Kursk: la mayor batalla de tanques que nunca existió
Se hablaba de 1.200 carros de combate soviéticos contra 1.500 alemanes, sin embargo los especialistas Glantz y House bajan considerablemente las cifras en «Choque de titanes»
Se hablaba de 1.200 carros de combate soviéticos contra 1.500 alemanes, sin embargo los especialistas Glantz y House bajan considerablemente las cifras en «Choque de titanes.
La operación Barbarroja comenzó a las 03:15 horas de la madrugada del 22 de junio de 1941 con una potente preparación artillera.
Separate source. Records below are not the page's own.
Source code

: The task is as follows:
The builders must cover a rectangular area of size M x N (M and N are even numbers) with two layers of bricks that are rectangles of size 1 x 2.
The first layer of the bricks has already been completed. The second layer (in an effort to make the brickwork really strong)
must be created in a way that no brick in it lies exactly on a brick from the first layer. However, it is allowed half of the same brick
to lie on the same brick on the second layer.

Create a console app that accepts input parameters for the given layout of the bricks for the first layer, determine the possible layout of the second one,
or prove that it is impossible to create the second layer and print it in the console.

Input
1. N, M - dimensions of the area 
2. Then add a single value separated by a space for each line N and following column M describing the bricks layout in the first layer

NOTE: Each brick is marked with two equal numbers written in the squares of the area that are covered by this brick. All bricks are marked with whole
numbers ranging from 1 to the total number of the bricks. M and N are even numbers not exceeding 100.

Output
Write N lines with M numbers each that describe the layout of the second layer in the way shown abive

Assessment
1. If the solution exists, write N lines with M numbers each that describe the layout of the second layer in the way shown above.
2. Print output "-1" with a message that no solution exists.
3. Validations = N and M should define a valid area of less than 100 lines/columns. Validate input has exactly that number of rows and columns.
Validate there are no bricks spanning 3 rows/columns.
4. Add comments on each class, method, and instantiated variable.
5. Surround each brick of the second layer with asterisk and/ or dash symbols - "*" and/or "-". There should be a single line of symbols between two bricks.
Las explosiones tiraron de la cama a un capitán del Ejército Rojo que entre dormido y aterrorizado telefoneó a su Estado Mayor: «¡Mi coronel, nos atacan los alemanes!».
–¡Eso es imposible! ¡Usted está borracho! ¡Váyase a dormir !
Otro oficial de guardia en primera línea, pedía instrucciones al enlace con su división: «¡Los alemanes nos disparan! ¿Qué hacemos?».
–¿Pero es que estáis locos? ¿Por qué no está cifrado vuestro mensaje?
Decenas de llamadas telefónicas se registraron aquella madrugada entre las primeras líneas soviéticas y sus cuarteles generales, entrecortadas por el estampido de las granadas y por la aterrada excitación de los comunicantes. El desconcierto alcanzaba también a los responsables del Ejército Rojo. El jefe del Estado mayor general, Georgi K. Zhukov y el mariscal Timoshenko, comisario para la Defensa de la URSS, trataron de recibir instrucciones de Stalin, pero se lo impedía el general ayudante de servicio: «Está durmiendo. Y no seré yo quien le moleste.
Tras las amenazas e insultos imaginables lograron despertar al Secretario General y Zhúkov le informó de que Alemania les atacaba. Ante su anonadado silencio, preguntó: «¿Puedo ordenar que se rechacen los ataques?». Zhúkov sólo podía escuchar la entrecortada respiración de Stalin: «¿Me ha entendido, camarada?».
Tras un nuevo silencio, Stalin ordenó que se dirigiera al Kremlin con Timoshenko. Allí le encontraron extremadamente pálido, rodeado de los miembros del Politburó. Sostenía una pipa encendida que balanceaba de izquierda a derecha sopesando la situación. Finalmente dijo: «Si los alemanes desearan la guerra la habrían declarado. Hitler querrá algo y esto sólo será un amago para presionarnos. ¿Qué pasa con nuestro embajador en Berlín?».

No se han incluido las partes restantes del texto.